*** Opening Data for analysis ***

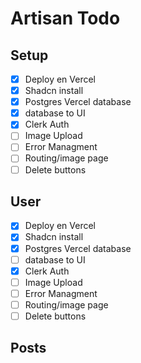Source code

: # Artisan Todo

## Setup

- [X] Deploy en Vercel
- [X] Shadcn install
- [X] Postgres Vercel database
- [X] database to UI 
- [X] Clerk Auth
- [ ] Image Upload
- [ ] Error Managment
- [ ] Routing/image page 
- [ ] Delete buttons

## User 

- [X] Deploy en Vercel
- [X] Shadcn install
- [X] Postgres Vercel database
- [ ] database to UI
- [X] Clerk Auth
- [ ] Image Upload
- [ ] Error Managment
- [ ] Routing/image page 
- [ ] Delete buttons

## Posts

*** Closing Data for analysis ***

• [What the exercise asks]
Reproduce every record word for word. The copy must contain no pictures.

• [Your solution]
Source code

: # Artisan Todo

## Setup

- [X] Deploy en Vercel
- [X] Shadcn install
- [X] Postgres Vercel database
- [X] database to UI 
- [X] Clerk Auth
- [ ] Image Upload
- [ ] Error Managment
- [ ] Routing/image page 
- [ ] Delete buttons

## User 

- [X] Deploy en Vercel
- [X] Shadcn install
- [X] Postgres Vercel database
- [ ] database to UI
- [X] Clerk Auth
- [ ] Image Upload
- [ ] Error Managment
- [ ] Routing/image page 
- [ ] Delete buttons

## Posts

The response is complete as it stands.